Facebook, Google and Twitter all rushed to defend themselves on Sunday against criticism from Theresa May, the British prime minister, in the wake of the London Bridge terror attack.
Why are the tech companies facing pressure again?
A series of terrorist attacks in the UK, France and Germany has raised concerns over the way social media platforms monitor and take down extremist content.
It is not clear at this stage whether the three terrorists who perpetrated the attack on Saturday night were users or consumers of social media, but a third attack in as many months has increased the focus on long-running concerns.
The accusation that social media groups are failing to tackle terrorists was first made in 2014 when the intelligence and security committee of MPs criticised a US internet company — now known to be Facebook — for failing to pass on information that could have helped prevent the murder of British soldier Lee Rigby by Islamist terrorists.
What are the issues?
Each platform faces different challenges — from regulating hate content circulating online to the way in which terrorist groups use end-to-end encrypted messaging services to communicate. There was speculation that the Westminister attacker, Khalid Masood, may have used encrypted messaging service WhatsApp to send a message before his rampage that resulted in the deaths of four people.
The tech groups say there is no single answer to the host of problems they face in policing millions of separate accounts and posts. On YouTube, for example, 400 hours of video are uploaded every minute.
“The idea that there can be one standard approach for the whole of the internet is not anywhere near to reality,” said an executive at one of the companies.
One of the biggest criticisms levelled against technology companies is that they only intervene when illegal or inappropriate content is flagged to them by users. Many politicians want to see the companies step up the levels of human intervention.
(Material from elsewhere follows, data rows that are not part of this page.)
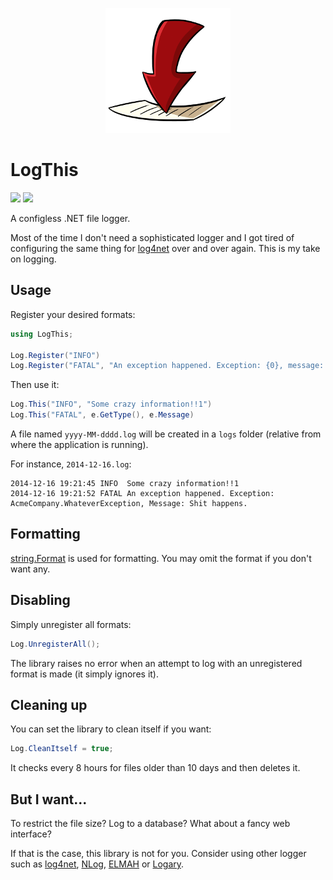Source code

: <p align="center">
    <a href="#logthis">
        <img alt="logo" src="Assets/logo-200x200.png">
    </a>
</p>

# LogThis

[![][build-img]][build]
[![][nuget-img]][nuget]

A configless .NET file logger.

Most of the time I don't need a sophisticated logger and I got tired of configuring the same thing for [log4net] over and over again.
This is my take on logging.

## Usage

Register your desired formats:

```cs
using LogThis;

Log.Register("INFO")
Log.Register("FATAL", "An exception happened. Exception: {0}, message: {1}.")
```

Then use it:

```cs
Log.This("INFO", "Some crazy information!!1")
Log.This("FATAL", e.GetType(), e.Message)
```

A file named `yyyy-MM-dddd.log` will be created in a `logs` folder (relative from where the application is running). 

For instance, `2014-12-16.log`:

```
2014-12-16 19:21:45 INFO  Some crazy information!!1
2014-12-16 19:21:52 FATAL An exception happened. Exception: AcmeCompany.WhateverException, Message: Shit happens.
```

## Formatting

[string.Format] is used for formatting.
You may omit the format if you don't want any.

## Disabling

Simply unregister all formats:

```cs
Log.UnregisterAll();
```

The library raises no error when an attempt to log with an unregistered format is made (it simply ignores it).

## Cleaning up

You can set the library to clean itself if you want:

```cs
Log.CleanItself = true;
```

It checks every 8 hours for files older than 10 days and then deletes it.

## But I want...

To restrict the file size?
Log to a database?
What about a fancy web interface?

If that is the case, this library is not for you.
Consider using other logger such as [log4net], [NLog], [ELMAH] or [Logary].

[build-img]:     https://ci.appveyor.com/api/projects/status/github/tallesl/LogThis
[build]:         https://ci.appveyor.com/project/TallesL/LogThis
[nuget-img]:     https://badge.fury.io/nu/LogThis.png
[nuget]:         http://badge.fury.io/nu/LogThis
[log4net]:       http://logging.apache.org/log4net
[string.Format]: http://msdn.microsoft.com/library/system.string.format
[NLog]:          http://nlog-project.org
[ELMAH]:         https://code.google.com/p/elmah
[Logary]:        http://logary.github.io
What are the tech groups doing?
All the big groups point to significant progress in the past three years. For example, Twitter says that between July and December 2016 more than 376,000 accounts were suspended for violations related to promotion of terrorism while YouTube says it terminates any account where they have reasonable belief that the account holder is an agent of a foreign terrorist organisation.
Facebook, meanwhile, insists that it uses a combination of technology and human analysis to thwart terrorists.
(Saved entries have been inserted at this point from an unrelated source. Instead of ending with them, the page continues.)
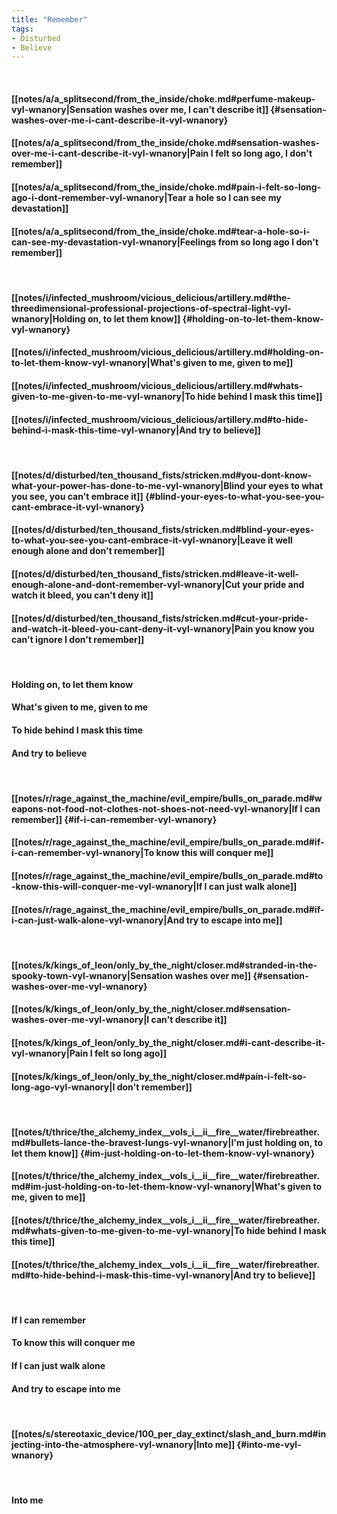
 ```yaml
---
title: "Remember"
tags:
- Disturbed
- Believe
---
```

&nbsp;
#### [[notes/a/a_splitsecond/from_the_inside/choke.md#perfume-makeup-vyl-wnanory|Sensation washes over me, I can't describe it]] {#sensation-washes-over-me-i-cant-describe-it-vyl-wnanory}
#### [[notes/a/a_splitsecond/from_the_inside/choke.md#sensation-washes-over-me-i-cant-describe-it-vyl-wnanory|Pain I felt so long ago, I don't remember]]
#### [[notes/a/a_splitsecond/from_the_inside/choke.md#pain-i-felt-so-long-ago-i-dont-remember-vyl-wnanory|Tear a hole so I can see my devastation]]
#### [[notes/a/a_splitsecond/from_the_inside/choke.md#tear-a-hole-so-i-can-see-my-devastation-vyl-wnanory|Feelings from so long ago I don't remember]]
&nbsp;
#### [[notes/i/infected_mushroom/vicious_delicious/artillery.md#the-threedimensional-professional-projections-of-spectral-light-vyl-wnanory|Holding on, to let them know]] {#holding-on-to-let-them-know-vyl-wnanory}
#### [[notes/i/infected_mushroom/vicious_delicious/artillery.md#holding-on-to-let-them-know-vyl-wnanory|What's given to me, given to me]]
#### [[notes/i/infected_mushroom/vicious_delicious/artillery.md#whats-given-to-me-given-to-me-vyl-wnanory|To hide behind I mask this time]]
#### [[notes/i/infected_mushroom/vicious_delicious/artillery.md#to-hide-behind-i-mask-this-time-vyl-wnanory|And try to believe]]
&nbsp;
#### [[notes/d/disturbed/ten_thousand_fists/stricken.md#you-dont-know-what-your-power-has-done-to-me-vyl-wnanory|Blind your eyes to what you see, you can't embrace it]] {#blind-your-eyes-to-what-you-see-you-cant-embrace-it-vyl-wnanory}
#### [[notes/d/disturbed/ten_thousand_fists/stricken.md#blind-your-eyes-to-what-you-see-you-cant-embrace-it-vyl-wnanory|Leave it well enough alone and don't remember]]
#### [[notes/d/disturbed/ten_thousand_fists/stricken.md#leave-it-well-enough-alone-and-dont-remember-vyl-wnanory|Cut your pride and watch it bleed, you can't deny it]]
#### [[notes/d/disturbed/ten_thousand_fists/stricken.md#cut-your-pride-and-watch-it-bleed-you-cant-deny-it-vyl-wnanory|Pain you know you can't ignore I don't remember]]
&nbsp;
#### Holding on, to let them know
#### What's given to me, given to me
#### To hide behind I mask this time
#### And try to believe
&nbsp;
#### [[notes/r/rage_against_the_machine/evil_empire/bulls_on_parade.md#weapons-not-food-not-clothes-not-shoes-not-need-vyl-wnanory|If I can remember]] {#if-i-can-remember-vyl-wnanory}
#### [[notes/r/rage_against_the_machine/evil_empire/bulls_on_parade.md#if-i-can-remember-vyl-wnanory|To know this will conquer me]]
#### [[notes/r/rage_against_the_machine/evil_empire/bulls_on_parade.md#to-know-this-will-conquer-me-vyl-wnanory|If I can just walk alone]]
#### [[notes/r/rage_against_the_machine/evil_empire/bulls_on_parade.md#if-i-can-just-walk-alone-vyl-wnanory|And try to escape into me]]
&nbsp;
#### [[notes/k/kings_of_leon/only_by_the_night/closer.md#stranded-in-the-spooky-town-vyl-wnanory|Sensation washes over me]] {#sensation-washes-over-me-vyl-wnanory}
#### [[notes/k/kings_of_leon/only_by_the_night/closer.md#sensation-washes-over-me-vyl-wnanory|I can't describe it]]
#### [[notes/k/kings_of_leon/only_by_the_night/closer.md#i-cant-describe-it-vyl-wnanory|Pain I felt so long ago]]
#### [[notes/k/kings_of_leon/only_by_the_night/closer.md#pain-i-felt-so-long-ago-vyl-wnanory|I don't remember]]
&nbsp;
#### [[notes/t/thrice/the_alchemy_index__vols_i__ii__fire__water/firebreather.md#bullets-lance-the-bravest-lungs-vyl-wnanory|I'm just holding on, to let them know]] {#im-just-holding-on-to-let-them-know-vyl-wnanory}
#### [[notes/t/thrice/the_alchemy_index__vols_i__ii__fire__water/firebreather.md#im-just-holding-on-to-let-them-know-vyl-wnanory|What's given to me, given to me]]
#### [[notes/t/thrice/the_alchemy_index__vols_i__ii__fire__water/firebreather.md#whats-given-to-me-given-to-me-vyl-wnanory|To hide behind I mask this time]]
#### [[notes/t/thrice/the_alchemy_index__vols_i__ii__fire__water/firebreather.md#to-hide-behind-i-mask-this-time-vyl-wnanory|And try to believe]]
&nbsp;
#### If I can remember
#### To know this will conquer me
#### If I can just walk alone
#### And try to escape into me
&nbsp;
#### [[notes/s/stereotaxic_device/100_per_day_extinct/slash_and_burn.md#injecting-into-the-atmosphere-vyl-wnanory|Into me]] {#into-me-vyl-wnanory}
&nbsp;
#### Into me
Mark Zuckerberg, the founder and chief executive of Facebook, said this year that artificial intelligence could “help provide a better approach.”
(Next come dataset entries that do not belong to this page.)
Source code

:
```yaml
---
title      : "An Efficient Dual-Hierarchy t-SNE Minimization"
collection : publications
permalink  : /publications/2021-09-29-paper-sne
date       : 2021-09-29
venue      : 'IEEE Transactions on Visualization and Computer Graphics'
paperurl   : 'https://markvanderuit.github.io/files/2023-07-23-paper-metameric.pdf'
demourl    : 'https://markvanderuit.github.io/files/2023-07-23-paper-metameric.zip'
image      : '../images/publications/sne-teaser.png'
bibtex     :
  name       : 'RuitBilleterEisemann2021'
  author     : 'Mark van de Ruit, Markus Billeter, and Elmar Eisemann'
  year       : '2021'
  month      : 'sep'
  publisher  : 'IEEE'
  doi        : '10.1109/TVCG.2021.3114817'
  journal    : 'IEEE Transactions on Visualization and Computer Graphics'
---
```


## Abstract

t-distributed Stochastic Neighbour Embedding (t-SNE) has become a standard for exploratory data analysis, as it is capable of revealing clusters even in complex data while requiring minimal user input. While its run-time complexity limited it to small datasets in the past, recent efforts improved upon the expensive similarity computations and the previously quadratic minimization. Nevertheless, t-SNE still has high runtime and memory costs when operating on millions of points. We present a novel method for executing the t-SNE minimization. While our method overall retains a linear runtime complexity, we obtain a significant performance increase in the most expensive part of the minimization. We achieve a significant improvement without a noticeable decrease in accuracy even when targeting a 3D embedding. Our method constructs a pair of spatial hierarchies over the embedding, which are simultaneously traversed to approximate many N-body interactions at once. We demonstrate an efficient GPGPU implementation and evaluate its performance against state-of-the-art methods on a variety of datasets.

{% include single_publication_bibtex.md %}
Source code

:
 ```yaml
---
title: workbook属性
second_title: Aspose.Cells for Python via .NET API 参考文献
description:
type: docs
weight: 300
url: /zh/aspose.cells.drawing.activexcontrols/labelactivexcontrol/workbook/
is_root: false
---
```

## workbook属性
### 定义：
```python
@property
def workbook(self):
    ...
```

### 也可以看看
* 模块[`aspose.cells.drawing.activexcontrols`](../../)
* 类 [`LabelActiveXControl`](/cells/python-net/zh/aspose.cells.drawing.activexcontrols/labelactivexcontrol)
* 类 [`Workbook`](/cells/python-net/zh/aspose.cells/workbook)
What about smaller ‘closed’ platforms such as Telegram?
Faced with tighter restrictions by the bigger companies, terrorists are changing their approach, said Professor Peter Neumann, an expert on terrorism at King’s College.
“Big social media platforms have cracked down on jihadist accounts, with the result that most jihadis are now using end-to-end encrypted messenger platforms such as Telegram. This has not solved the problem, just made it different,” Mr Neumann said.
This shift has led to fresh frustrations for politicians and the security services. Rob Wainwright, the head of Europol, said recently: “There are some that simply won’t co-operate with us. One in particular causing major problems for us is Telegram.”